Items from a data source
[Start of Attachment]

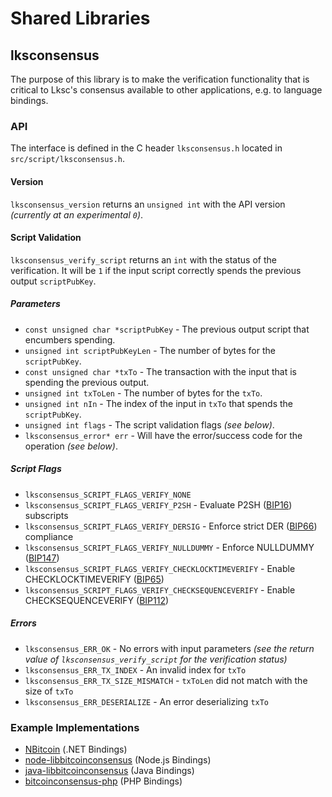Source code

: Shared Libraries
================

## lksconsensus

The purpose of this library is to make the verification functionality that is critical to Lksc's consensus available to other applications, e.g. to language bindings.

### API

The interface is defined in the C header `lksconsensus.h` located in  `src/script/lksconsensus.h`.

#### Version

`lksconsensus_version` returns an `unsigned int` with the API version *(currently at an experimental `0`)*.

#### Script Validation

`lksconsensus_verify_script` returns an `int` with the status of the verification. It will be `1` if the input script correctly spends the previous output `scriptPubKey`.

##### Parameters
- `const unsigned char *scriptPubKey` - The previous output script that encumbers spending.
- `unsigned int scriptPubKeyLen` - The number of bytes for the `scriptPubKey`.
- `const unsigned char *txTo` - The transaction with the input that is spending the previous output.
- `unsigned int txToLen` - The number of bytes for the `txTo`.
- `unsigned int nIn` - The index of the input in `txTo` that spends the `scriptPubKey`.
- `unsigned int flags` - The script validation flags *(see below)*.
- `lksconsensus_error* err` - Will have the error/success code for the operation *(see below)*.

##### Script Flags
- `lksconsensus_SCRIPT_FLAGS_VERIFY_NONE`
- `lksconsensus_SCRIPT_FLAGS_VERIFY_P2SH` - Evaluate P2SH ([BIP16](https://github.com/bitcoin/bips/blob/master/bip-0016.mediawiki)) subscripts
- `lksconsensus_SCRIPT_FLAGS_VERIFY_DERSIG` - Enforce strict DER ([BIP66](https://github.com/bitcoin/bips/blob/master/bip-0066.mediawiki)) compliance
- `lksconsensus_SCRIPT_FLAGS_VERIFY_NULLDUMMY` - Enforce NULLDUMMY ([BIP147](https://github.com/bitcoin/bips/blob/master/bip-0147.mediawiki))
- `lksconsensus_SCRIPT_FLAGS_VERIFY_CHECKLOCKTIMEVERIFY` - Enable CHECKLOCKTIMEVERIFY ([BIP65](https://github.com/bitcoin/bips/blob/master/bip-0065.mediawiki))
- `lksconsensus_SCRIPT_FLAGS_VERIFY_CHECKSEQUENCEVERIFY` - Enable CHECKSEQUENCEVERIFY ([BIP112](https://github.com/bitcoin/bips/blob/master/bip-0112.mediawiki))

##### Errors
- `lksconsensus_ERR_OK` - No errors with input parameters *(see the return value of `lksconsensus_verify_script` for the verification status)*
- `lksconsensus_ERR_TX_INDEX` - An invalid index for `txTo`
- `lksconsensus_ERR_TX_SIZE_MISMATCH` - `txToLen` did not match with the size of `txTo`
- `lksconsensus_ERR_DESERIALIZE` - An error deserializing `txTo`

### Example Implementations
- [NBitcoin](https://github.com/NicolasDorier/NBitcoin/blob/master/NBitcoin/Script.cs#L814) (.NET Bindings)
- [node-libbitcoinconsensus](https://github.com/bitpay/node-libbitcoinconsensus) (Node.js Bindings)
- [java-libbitcoinconsensus](https://github.com/dexX7/java-libbitcoinconsensus) (Java Bindings)
- [bitcoinconsensus-php](https://github.com/Bit-Wasp/bitcoinconsensus-php) (PHP Bindings)
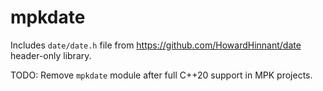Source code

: # mpkdate

Includes `date/date.h` file from https://github.com/HowardHinnant/date header-only library.

TODO: Remove `mpkdate` module after full C++20 support in MPK projects.
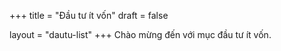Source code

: +++
title = "Đầu tư ít vốn"
draft = false

layout = "dautu-list"
+++
Chào mừng đến với mục đầu tư ít vốn.

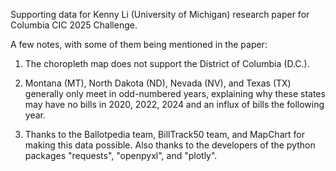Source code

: Supporting data for Kenny Li (University of Michigan) research paper for Columbia CIC 2025 Challenge.

A few notes, with some of them being mentioned in the paper:
1. The choropleth map does not support the District of Columbia (D.C.).
2. Montana (MT), North Dakota (ND), Nevada (NV), and Texas (TX) generally only meet in odd-numbered years, explaining why these states may have no bills in 2020, 2022, 2024 and an influx of bills the following year.

3. Thanks to the Ballotpedia team, BillTrack50 team, and MapChart for making this data possible. Also thanks to the developers of the python packages "requests", "openpyxl", and "plotly".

[End of Attachment]

Print all records word for word, no images.

**Exercise answer**
Source code

: Shared Libraries
================

## lksconsensus

The purpose of this library is to make the verification functionality that is critical to Lksc's consensus available to other applications, e.g. to language bindings.

### API

The interface is defined in the C header `lksconsensus.h` located in  `src/script/lksconsensus.h`.

#### Version

`lksconsensus_version` returns an `unsigned int` with the API version *(currently at an experimental `0`)*.

#### Script Validation

`lksconsensus_verify_script` returns an `int` with the status of the verification. It will be `1` if the input script correctly spends the previous output `scriptPubKey`.

##### Parameters
- `const unsigned char *scriptPubKey` - The previous output script that encumbers spending.
- `unsigned int scriptPubKeyLen` - The number of bytes for the `scriptPubKey`.
- `const unsigned char *txTo` - The transaction with the input that is spending the previous output.
- `unsigned int txToLen` - The number of bytes for the `txTo`.
- `unsigned int nIn` - The index of the input in `txTo` that spends the `scriptPubKey`.
- `unsigned int flags` - The script validation flags *(see below)*.
- `lksconsensus_error* err` - Will have the error/success code for the operation *(see below)*.

##### Script Flags
- `lksconsensus_SCRIPT_FLAGS_VERIFY_NONE`
- `lksconsensus_SCRIPT_FLAGS_VERIFY_P2SH` - Evaluate P2SH ([BIP16](https://github.com/bitcoin/bips/blob/master/bip-0016.mediawiki)) subscripts
- `lksconsensus_SCRIPT_FLAGS_VERIFY_DERSIG` - Enforce strict DER ([BIP66](https://github.com/bitcoin/bips/blob/master/bip-0066.mediawiki)) compliance
- `lksconsensus_SCRIPT_FLAGS_VERIFY_NULLDUMMY` - Enforce NULLDUMMY ([BIP147](https://github.com/bitcoin/bips/blob/master/bip-0147.mediawiki))
- `lksconsensus_SCRIPT_FLAGS_VERIFY_CHECKLOCKTIMEVERIFY` - Enable CHECKLOCKTIMEVERIFY ([BIP65](https://github.com/bitcoin/bips/blob/master/bip-0065.mediawiki))
- `lksconsensus_SCRIPT_FLAGS_VERIFY_CHECKSEQUENCEVERIFY` - Enable CHECKSEQUENCEVERIFY ([BIP112](https://github.com/bitcoin/bips/blob/master/bip-0112.mediawiki))

##### Errors
- `lksconsensus_ERR_OK` - No errors with input parameters *(see the return value of `lksconsensus_verify_script` for the verification status)*
- `lksconsensus_ERR_TX_INDEX` - An invalid index for `txTo`
- `lksconsensus_ERR_TX_SIZE_MISMATCH` - `txToLen` did not match with the size of `txTo`
- `lksconsensus_ERR_DESERIALIZE` - An error deserializing `txTo`

### Example Implementations
- [NBitcoin](https://github.com/NicolasDorier/NBitcoin/blob/master/NBitcoin/Script.cs#L814) (.NET Bindings)
- [node-libbitcoinconsensus](https://github.com/bitpay/node-libbitcoinconsensus) (Node.js Bindings)
- [java-libbitcoinconsensus](https://github.com/dexX7/java-libbitcoinconsensus) (Java Bindings)
- [bitcoinconsensus-php](https://github.com/Bit-Wasp/bitcoinconsensus-php) (PHP Bindings)
Source code

: # mpkdate

Includes `date/date.h` file from https://github.com/HowardHinnant/date header-only library.

TODO: Remove `mpkdate` module after full C++20 support in MPK projects.
Source code

: +++
title = "Đầu tư ít vốn"
draft = false

layout = "dautu-list"
+++
Chào mừng đến với mục đầu tư ít vốn.

Source code

: Supporting data for Kenny Li (University of Michigan) research paper for Columbia CIC 2025 Challenge.

A few notes, with some of them being mentioned in the paper:
1. The choropleth map does not support the District of Columbia (D.C.).
2. Montana (MT), North Dakota (ND), Nevada (NV), and Texas (TX) generally only meet in odd-numbered years, explaining why these states may have no bills in 2020, 2022, 2024 and an influx of bills the following year.

3. Thanks to the Ballotpedia team, BillTrack50 team, and MapChart for making this data possible. Also thanks to the developers of the python packages "requests", "openpyxl", and "plotly".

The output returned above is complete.